The Rev. William Brisotti, Our Lady of the Miraculous Medal, Wyandanch:

If you look to the Old Testament, there is Scripture (Romans 12:19) that says, "Dearly beloved, avenge not yourselves, but rather give place unto wrath: for it is written, Vengeance is mine; I will repay, saith the Lord." But, in the New Testament it shows that he also is all-merciful. As Jesus says to St. Peter when Peter wants to pick up a sword to defend him (Matthew 26:52), "Then said Jesus unto him, 'Put up again thy sword into his place: for all they that take the sword shall perish with the sword.' " When asked how many times one must forgive, "Jesus saith unto him, 'I say not unto thee, Until seven times: but, Until seventy times seven' " (Matthew 18:22), or an infinite number of times. Vengeance should not be part of the life of followers of the Judeo-Christian Bible.

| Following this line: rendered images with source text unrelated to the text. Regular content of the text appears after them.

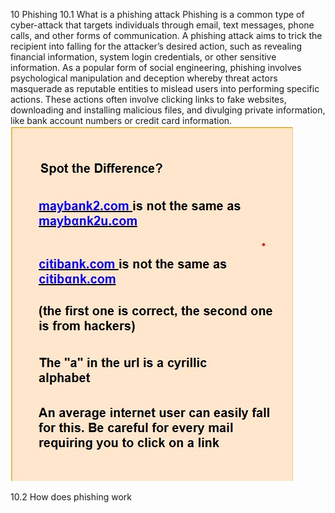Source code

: 10	Phishing
10.1	What is a phishing attack
Phishing is a common type of cyber-attack that targets individuals through email, text messages, phone calls, and other forms of communication. A phishing attack aims to trick the recipient into falling for the attacker’s desired action, such as revealing financial information, system login credentials, or other sensitive information. As a popular form of social engineering, phishing involves psychological manipulation and deception whereby threat actors masquerade as reputable entities to mislead users into performing specific actions. These actions often involve clicking links to fake websites, downloading and installing malicious files, and divulging private information, like bank account numbers or credit card information.
![image alt](https://github.com/PaV1nShAj1/PaV1nShAj1/blob/dd43a77c4cd2ae7e9966caa1242afe2a84892bdb/Screenshot%202025-01-20%20011021.jpg)

10.2	How does phishing work
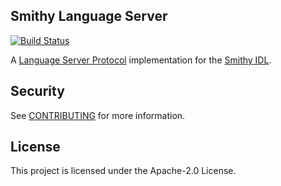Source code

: ## Smithy Language Server
[![Build Status](https://github.com/awslabs/smithy-language-server/workflows/ci/badge.svg)](https://github.com/awslabs/smithy-language-server/actions/workflows/ci.yml)

A [Language Server Protocol](https://microsoft.github.io/language-server-protocol/)
implementation for the [Smithy IDL](https://awslabs.github.io/smithy/).

## Security

See [CONTRIBUTING](CONTRIBUTING.md#security-issue-notifications) for more information.

## License

This project is licensed under the Apache-2.0 License.


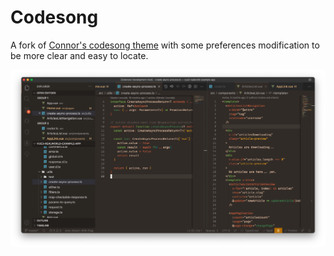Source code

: # Codesong

A fork of [Connor's codesong theme](https://github.com/connor4312/codesong) with some preferences modification to be more clear and easy to locate.

![preview](./screenshot/screenshot.png)
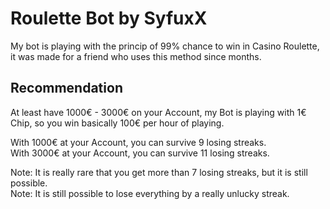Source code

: # Roulette Bot by SyfuxX

My bot is playing with the princip of 99% chance to win in Casino Roulette, it was made for a friend who uses this method since months.  

## Recommendation

At least have 1000€ - 3000€ on your Account, my Bot is playing with  1€ Chip, so you win basically 100€ per hour of playing.

With 1000€ at your Account, you can survive 9 losing streaks.  
With 3000€ at your Account, you can survive 11 losing streaks.

Note: It is really rare that you get more than 7 losing streaks, but it is still possible.  
Note: It is still possible to lose everything by a really unlucky streak.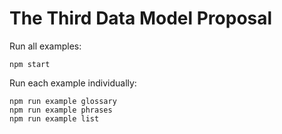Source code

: # The Third Data Model Proposal

Run all examples:

    npm start

Run each example individually:

    npm run example glossary
    npm run example phrases
    npm run example list
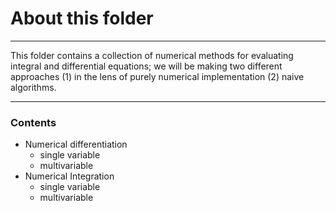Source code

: # About this folder
----
This folder contains a collection of numerical methods for evaluating integral and differential equations; we will be making two different approaches (1) in the lens of purely numerical implementation (2) naive algorithms. 

----
### Contents
- Numerical differentiation
    - single variable
    - multivariable
- Numerical Integration
    -  single variable
    -  multivariable
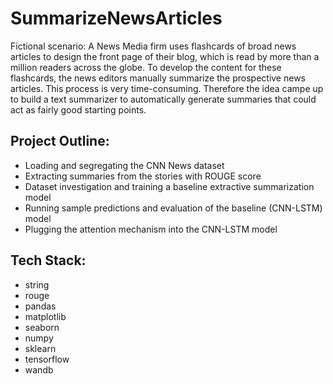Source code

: # SummarizeNewsArticles

Fictional scenario: A News Media firm uses flashcards of broad news articles to design the front page of their blog, which is read by more than a million readers across the globe. To develop the content for these flashcards, the news editors manually summarize the prospective news articles. This process is very time-consuming. Therefore the idea campe up to build a text summarizer to automatically generate summaries that could act as fairly good starting points.

## Project Outline:

- Loading and segregating the CNN News dataset
- Extracting summaries from the stories with ROUGE score
- Dataset investigation and training a baseline extractive summarization model
- Running sample predictions and evaluation of the baseline (CNN-LSTM) model
- Plugging the attention mechanism into the CNN-LSTM model

## Tech Stack:

- string
- rouge
- pandas
- matplotlib
- seaborn
- numpy
- sklearn
- tensorflow
- wandb
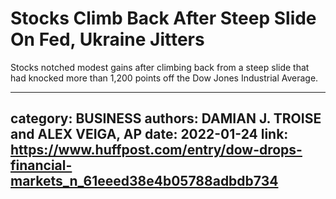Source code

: # Stocks Climb Back After Steep Slide On Fed, Ukraine Jitters

Stocks notched modest gains after climbing back from a steep slide that had knocked more than 1,200 points off the Dow Jones Industrial Average.

---
category: BUSINESS
authors: DAMIAN J. TROISE and ALEX VEIGA, AP
date: 2022-01-24
link: https://www.huffpost.com/entry/dow-drops-financial-markets_n_61eeed38e4b05788adbdb734
---
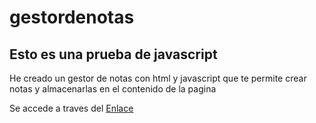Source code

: # gestordenotas

<h2>Esto es una prueba de javascript</h2>
<p>He creado un gestor de notas con html y javascript que te permite crear notas y almacenarlas en el contenido de la pagina</p>
<p>Se accede a traves del <a href="https://rubenmrdev.github.io/gestordenotas/index.html">Enlace</a></p>
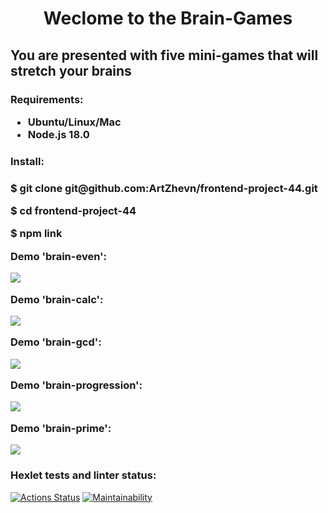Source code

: <h1 align="center">Weclome to the Brain-Games</h1>
<h2>You are presented with five mini-games that will stretch your brains</h2>
<h3>Requirements:<ul><li width="normal">Ubuntu/Linux/Mac</li><li width="normal">Node.js 18.0</li></ul>
<h3>Install:<h3>
<p width="normal", height="10">$ git clone git@github.com:ArtZhevn/frontend-project-44.git</p>
<p width="normal", height="15">$ cd frontend-project-44</p>
<p width="normal", height="20">$ npm link</p>

<p>Demo 'brain-even':</p>
<a href="https://asciinema.org/a/qXgmKduXEFHOg3BTGWT2LioDx" target="_blank"><img src="https://asciinema.org/a/qXgmKduXEFHOg3BTGWT2LioDx.svg" /></a>
<p>Demo 'brain-calc':</p>
<a href="https://asciinema.org/a/k6WKdDkN9f2hAluFBjZYrEWcR" target="_blank"><img src="https://asciinema.org/a/k6WKdDkN9f2hAluFBjZYrEWcR.svg" /></a>
<p>Demo 'brain-gcd':</p>
<a href="https://asciinema.org/a/P2sQ4WPJDyKJL47H1VqYqYaDo" target="_blank"><img src="https://asciinema.org/a/P2sQ4WPJDyKJL47H1VqYqYaDo.svg" /></a>
<p>Demo 'brain-progression':</p>
<a href="https://asciinema.org/a/Deexd3q0kXkHORzN1WnD2M81c" target="_blank"><img src="https://asciinema.org/a/Deexd3q0kXkHORzN1WnD2M81c.svg" /></a>
<p>Demo 'brain-prime':</p>
<a href="https://asciinema.org/a/6X3MgYRe7iFIriiMtkMRRfJdp" target="_blank"><img src="https://asciinema.org/a/6X3MgYRe7iFIriiMtkMRRfJdp.svg" /></a>

### Hexlet tests and linter status:
[![Actions Status](https://github.com/ArtZhevn/frontend-project-44/workflows/hexlet-check/badge.svg)](https://github.com/ArtZhevn/frontend-project-44/actions)
[![Maintainability](https://api.codeclimate.com/v1/badges/3bcef7a2813daf9bbaee/maintainability)](https://codeclimate.com/github/ArtZhevn/frontend-project-44/maintainability)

We are a world where the nation with the most guns has the most say. But, physical strength is not the measure of human strength. Those are the things we learn from the teaching of Jesus. Battle stories are in the Old Testament, but none in the New Testament. If we read the Scriptures from the point of view of St. Francis of Assisi, he was someone who rejected violence, wealth and power. If you read the Bible from the point of view of pacifism, you will find nothing in the teachings of Jesus about fighting back. We should fight evil with good.